# INSTRUCTIONS TO FOLLOW:
Every line below that has the string "сервис" needs to be copied.

# RECORDS FOR THE EXERCISE:
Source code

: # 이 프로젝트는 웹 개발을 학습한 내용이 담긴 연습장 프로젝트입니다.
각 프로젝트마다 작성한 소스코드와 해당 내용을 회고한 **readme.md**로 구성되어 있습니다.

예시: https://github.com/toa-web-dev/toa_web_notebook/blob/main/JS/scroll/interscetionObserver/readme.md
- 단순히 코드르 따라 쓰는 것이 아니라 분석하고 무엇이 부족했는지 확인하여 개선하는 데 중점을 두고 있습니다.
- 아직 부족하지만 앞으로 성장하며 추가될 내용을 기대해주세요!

--

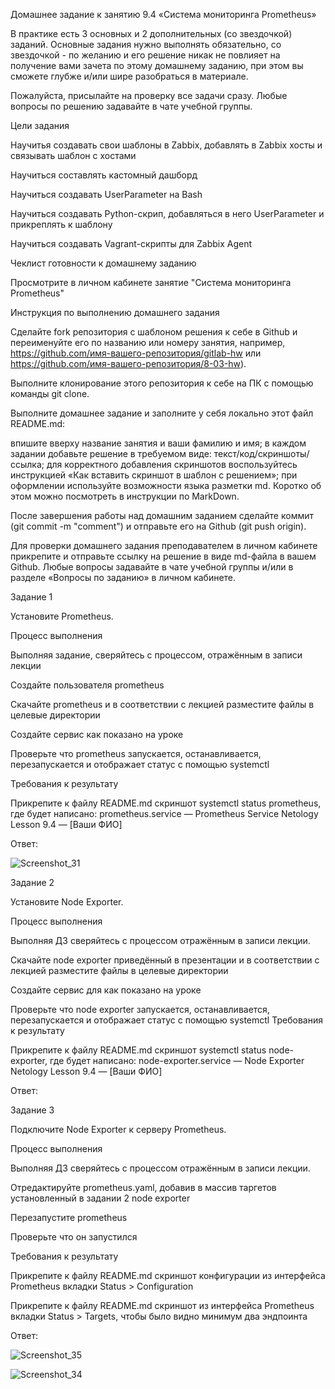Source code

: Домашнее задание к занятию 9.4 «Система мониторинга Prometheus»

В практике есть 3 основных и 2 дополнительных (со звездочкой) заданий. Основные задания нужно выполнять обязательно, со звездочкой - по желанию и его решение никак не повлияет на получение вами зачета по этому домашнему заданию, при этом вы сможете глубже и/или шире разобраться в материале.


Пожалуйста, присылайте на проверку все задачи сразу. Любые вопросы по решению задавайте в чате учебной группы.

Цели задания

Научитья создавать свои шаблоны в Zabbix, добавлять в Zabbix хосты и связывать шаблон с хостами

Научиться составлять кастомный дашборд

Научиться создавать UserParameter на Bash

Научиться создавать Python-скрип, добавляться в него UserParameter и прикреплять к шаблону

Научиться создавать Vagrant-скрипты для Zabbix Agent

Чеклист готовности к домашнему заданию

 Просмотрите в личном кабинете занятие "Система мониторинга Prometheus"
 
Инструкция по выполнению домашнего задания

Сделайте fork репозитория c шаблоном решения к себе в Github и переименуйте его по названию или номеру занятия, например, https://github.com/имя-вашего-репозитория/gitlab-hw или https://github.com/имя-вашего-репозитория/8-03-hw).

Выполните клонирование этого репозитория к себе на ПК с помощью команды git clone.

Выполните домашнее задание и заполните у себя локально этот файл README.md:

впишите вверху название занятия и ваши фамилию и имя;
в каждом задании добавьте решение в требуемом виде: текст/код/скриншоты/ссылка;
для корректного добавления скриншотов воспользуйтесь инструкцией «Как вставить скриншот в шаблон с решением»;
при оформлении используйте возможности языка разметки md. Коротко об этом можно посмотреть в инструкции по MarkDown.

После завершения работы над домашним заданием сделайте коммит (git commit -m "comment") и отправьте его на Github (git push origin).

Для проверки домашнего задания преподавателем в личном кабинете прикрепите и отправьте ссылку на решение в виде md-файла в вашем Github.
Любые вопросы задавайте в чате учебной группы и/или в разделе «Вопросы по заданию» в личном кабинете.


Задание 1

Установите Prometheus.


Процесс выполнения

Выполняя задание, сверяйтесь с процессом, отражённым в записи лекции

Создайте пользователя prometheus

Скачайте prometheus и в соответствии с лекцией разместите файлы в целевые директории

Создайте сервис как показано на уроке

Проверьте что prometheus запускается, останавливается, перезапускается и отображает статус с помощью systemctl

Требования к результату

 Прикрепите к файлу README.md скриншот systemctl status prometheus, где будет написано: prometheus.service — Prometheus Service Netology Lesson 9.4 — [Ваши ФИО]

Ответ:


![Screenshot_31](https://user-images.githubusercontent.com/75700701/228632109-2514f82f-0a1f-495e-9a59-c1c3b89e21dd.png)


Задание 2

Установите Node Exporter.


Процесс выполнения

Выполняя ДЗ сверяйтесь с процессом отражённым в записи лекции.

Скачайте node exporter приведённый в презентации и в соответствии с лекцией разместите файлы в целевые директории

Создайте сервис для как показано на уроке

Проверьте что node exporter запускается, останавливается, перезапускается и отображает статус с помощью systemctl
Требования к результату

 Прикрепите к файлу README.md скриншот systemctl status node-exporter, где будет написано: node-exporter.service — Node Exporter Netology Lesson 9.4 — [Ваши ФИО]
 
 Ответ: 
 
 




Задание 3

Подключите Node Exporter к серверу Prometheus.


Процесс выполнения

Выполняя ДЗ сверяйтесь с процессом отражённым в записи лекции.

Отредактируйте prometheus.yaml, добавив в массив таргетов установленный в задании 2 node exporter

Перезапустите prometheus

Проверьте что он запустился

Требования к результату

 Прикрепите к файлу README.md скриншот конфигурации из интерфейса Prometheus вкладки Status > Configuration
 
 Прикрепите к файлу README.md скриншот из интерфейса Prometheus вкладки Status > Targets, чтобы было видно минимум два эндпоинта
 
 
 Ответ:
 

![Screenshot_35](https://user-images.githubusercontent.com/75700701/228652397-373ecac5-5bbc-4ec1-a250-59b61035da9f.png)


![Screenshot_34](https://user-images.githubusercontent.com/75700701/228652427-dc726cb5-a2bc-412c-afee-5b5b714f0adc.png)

# EXERCISE ANSWER:
Создайте сервис как показано на уроке
Создайте сервис для как показано на уроке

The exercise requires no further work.